For Immediate Release
April 6, 2012
Corporate sponsors quit ALEC; Maine's Majority urges Maine Republicans to do the same
Coca-Cola, PepsiCo, Kraft Foods leave conservative group over controversial stands
Portland, ME - To date, 3 major corporate sponsors of the American Legislative Exchange Council (ALEC) have indicated they will not renew their memberships to the controversial conservative organization. Coca-Cola, PepsiCo, and Kraft Foods, Inc. made the announcements in recent days amid mounting criticism over ALEC's backing of "Stand Your Ground" gun laws, which have been implicated in the shooting death of Florida teen Trayvon Martin.

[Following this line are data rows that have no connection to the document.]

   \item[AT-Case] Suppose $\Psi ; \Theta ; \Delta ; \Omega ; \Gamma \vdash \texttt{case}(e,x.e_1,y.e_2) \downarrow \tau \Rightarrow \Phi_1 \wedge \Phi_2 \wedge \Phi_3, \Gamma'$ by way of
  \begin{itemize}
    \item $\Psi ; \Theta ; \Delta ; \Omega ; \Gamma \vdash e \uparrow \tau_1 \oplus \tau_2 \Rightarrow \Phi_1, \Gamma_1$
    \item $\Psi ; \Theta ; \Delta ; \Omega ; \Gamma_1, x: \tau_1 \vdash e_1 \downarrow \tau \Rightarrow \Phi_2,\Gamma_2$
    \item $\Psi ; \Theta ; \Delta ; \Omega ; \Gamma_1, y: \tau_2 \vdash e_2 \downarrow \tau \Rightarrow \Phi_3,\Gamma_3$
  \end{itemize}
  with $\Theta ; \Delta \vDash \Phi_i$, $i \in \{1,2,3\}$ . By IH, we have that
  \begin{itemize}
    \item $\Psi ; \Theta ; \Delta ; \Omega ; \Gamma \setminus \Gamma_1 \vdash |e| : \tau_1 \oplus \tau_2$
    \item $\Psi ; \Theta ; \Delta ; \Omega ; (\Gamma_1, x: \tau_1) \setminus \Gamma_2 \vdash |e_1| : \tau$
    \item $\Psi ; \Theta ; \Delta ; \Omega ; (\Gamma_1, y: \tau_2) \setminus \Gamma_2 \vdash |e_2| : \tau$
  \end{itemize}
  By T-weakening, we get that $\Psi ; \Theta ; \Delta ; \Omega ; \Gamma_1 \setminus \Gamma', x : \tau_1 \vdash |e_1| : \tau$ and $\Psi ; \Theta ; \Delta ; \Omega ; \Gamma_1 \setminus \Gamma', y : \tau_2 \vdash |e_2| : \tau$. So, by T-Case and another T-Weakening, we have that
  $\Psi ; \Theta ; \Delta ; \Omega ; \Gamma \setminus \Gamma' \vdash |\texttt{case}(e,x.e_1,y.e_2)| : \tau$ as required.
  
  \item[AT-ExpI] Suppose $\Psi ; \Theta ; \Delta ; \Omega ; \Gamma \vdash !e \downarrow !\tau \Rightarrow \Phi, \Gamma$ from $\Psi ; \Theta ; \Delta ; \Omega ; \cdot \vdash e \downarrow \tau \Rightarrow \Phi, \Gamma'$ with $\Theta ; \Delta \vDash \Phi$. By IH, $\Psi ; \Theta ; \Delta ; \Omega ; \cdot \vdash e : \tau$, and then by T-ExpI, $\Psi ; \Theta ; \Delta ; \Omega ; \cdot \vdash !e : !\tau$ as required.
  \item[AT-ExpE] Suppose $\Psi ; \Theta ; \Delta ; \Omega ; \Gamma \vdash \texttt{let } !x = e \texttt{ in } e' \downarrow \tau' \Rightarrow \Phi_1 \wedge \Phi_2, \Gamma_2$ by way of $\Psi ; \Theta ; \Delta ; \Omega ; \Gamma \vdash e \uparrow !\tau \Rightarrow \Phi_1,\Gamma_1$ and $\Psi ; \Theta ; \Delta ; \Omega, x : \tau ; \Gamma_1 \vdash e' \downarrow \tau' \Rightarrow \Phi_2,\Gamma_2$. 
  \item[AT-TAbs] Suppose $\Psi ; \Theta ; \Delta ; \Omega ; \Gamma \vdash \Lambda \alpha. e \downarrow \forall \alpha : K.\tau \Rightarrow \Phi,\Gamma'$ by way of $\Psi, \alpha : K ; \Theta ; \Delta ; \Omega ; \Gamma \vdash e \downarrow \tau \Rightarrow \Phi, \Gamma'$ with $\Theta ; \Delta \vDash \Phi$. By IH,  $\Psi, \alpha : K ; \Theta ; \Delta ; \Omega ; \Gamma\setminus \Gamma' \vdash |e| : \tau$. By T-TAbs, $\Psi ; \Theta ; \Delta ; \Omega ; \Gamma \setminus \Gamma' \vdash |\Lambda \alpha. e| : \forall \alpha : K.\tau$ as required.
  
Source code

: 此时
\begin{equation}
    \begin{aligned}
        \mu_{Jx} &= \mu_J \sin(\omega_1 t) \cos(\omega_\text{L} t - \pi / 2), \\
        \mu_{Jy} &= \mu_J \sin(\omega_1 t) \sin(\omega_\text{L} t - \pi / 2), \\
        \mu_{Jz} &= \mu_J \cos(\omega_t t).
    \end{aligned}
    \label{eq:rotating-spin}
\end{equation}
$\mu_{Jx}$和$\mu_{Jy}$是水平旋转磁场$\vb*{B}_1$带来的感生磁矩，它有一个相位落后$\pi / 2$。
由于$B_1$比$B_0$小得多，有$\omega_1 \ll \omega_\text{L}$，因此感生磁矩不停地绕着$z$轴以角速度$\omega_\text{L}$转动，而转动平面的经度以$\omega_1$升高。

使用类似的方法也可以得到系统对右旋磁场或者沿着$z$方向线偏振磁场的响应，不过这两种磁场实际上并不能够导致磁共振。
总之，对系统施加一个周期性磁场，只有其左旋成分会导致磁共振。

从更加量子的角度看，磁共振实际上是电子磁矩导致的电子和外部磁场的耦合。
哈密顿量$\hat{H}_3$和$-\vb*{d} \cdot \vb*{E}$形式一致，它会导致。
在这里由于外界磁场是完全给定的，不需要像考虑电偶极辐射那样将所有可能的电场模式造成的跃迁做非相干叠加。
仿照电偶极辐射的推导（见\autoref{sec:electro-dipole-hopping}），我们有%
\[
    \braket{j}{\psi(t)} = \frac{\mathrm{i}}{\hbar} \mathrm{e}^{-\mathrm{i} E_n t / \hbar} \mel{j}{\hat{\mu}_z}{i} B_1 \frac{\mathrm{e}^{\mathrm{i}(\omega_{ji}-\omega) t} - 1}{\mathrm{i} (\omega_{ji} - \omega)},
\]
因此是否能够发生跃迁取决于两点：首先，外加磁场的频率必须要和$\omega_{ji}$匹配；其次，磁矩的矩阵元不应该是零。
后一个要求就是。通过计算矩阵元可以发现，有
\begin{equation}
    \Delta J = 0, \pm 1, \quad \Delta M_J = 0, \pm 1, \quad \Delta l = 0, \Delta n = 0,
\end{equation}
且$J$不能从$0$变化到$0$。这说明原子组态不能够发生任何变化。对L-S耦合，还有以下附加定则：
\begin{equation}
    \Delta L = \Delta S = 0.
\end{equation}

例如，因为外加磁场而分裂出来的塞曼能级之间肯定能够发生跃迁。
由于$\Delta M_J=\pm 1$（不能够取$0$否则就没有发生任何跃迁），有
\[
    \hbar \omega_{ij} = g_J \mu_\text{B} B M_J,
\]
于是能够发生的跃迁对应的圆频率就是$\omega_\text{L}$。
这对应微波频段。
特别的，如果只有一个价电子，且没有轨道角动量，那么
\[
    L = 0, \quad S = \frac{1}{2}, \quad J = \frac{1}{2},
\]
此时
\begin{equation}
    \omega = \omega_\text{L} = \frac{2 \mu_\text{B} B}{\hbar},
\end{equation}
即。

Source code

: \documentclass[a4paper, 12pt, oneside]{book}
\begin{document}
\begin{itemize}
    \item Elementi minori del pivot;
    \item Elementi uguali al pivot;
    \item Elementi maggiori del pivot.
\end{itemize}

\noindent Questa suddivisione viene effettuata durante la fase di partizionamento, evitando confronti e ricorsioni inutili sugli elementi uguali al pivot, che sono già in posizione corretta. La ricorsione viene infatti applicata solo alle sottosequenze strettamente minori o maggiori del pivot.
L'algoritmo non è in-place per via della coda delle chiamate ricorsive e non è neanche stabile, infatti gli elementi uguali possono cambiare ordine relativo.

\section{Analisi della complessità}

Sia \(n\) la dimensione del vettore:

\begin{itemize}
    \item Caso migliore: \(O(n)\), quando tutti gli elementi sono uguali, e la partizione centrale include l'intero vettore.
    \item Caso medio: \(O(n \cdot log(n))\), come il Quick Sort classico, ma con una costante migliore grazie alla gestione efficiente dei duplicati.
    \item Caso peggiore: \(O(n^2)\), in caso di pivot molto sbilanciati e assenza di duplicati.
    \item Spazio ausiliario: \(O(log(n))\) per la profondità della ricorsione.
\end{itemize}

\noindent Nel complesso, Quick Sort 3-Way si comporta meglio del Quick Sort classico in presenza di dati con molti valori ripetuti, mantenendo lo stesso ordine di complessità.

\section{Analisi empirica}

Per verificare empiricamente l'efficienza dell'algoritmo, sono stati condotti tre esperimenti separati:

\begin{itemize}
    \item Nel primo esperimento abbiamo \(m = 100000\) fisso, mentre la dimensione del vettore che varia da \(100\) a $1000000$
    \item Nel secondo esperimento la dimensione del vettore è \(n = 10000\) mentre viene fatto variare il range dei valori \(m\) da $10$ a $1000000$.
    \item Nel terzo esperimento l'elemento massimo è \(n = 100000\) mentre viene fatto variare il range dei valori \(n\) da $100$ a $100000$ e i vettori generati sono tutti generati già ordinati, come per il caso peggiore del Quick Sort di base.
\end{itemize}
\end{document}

Maine's Majority is now urging several prominent Maine Republicans to terminate their ALEC memberships as well. These known ALEC members include:
- Rep. Andre Cushing (R-Hampden)
- Rep. James M. Hamper (R-Oxford)
- Rep. R. Ryan Harmon (R-Palermo)
- Sen. Brian D. Langley (R-Ellsworth)
- Sen. Debra Plowman (R-Hampden)
- Sen. Christopher W. Rector (R-Thomaston)
- Sen. Richard Rosen (R-Bucksport)
- Sen. Mike Thibodeau (R-Winterport)
A recent Maine's Majority Education Fund report detailed the full effect of ALEC - which allows large corporations to write big-business friendly bills and helps legislators advance this legislation on the state level - on Maine's political system. At least 20 bills introduced in the current legislature are directly traceable to ALEC, including 3 that were intended to allow greater freedom to carry concealed weapons:
- LD 446 “An Act to Allow Law Enforcement Ofﬁcers from Out of State to Carry Concealed Firearms”
- LD 658 “An Act to Modify the Requirement of a Permit to Carry a Concealed Weapon”
- LD 1176 “An Act to Enhance Reciprocity Agreements regarding Permits to Carry Concealed Firearms”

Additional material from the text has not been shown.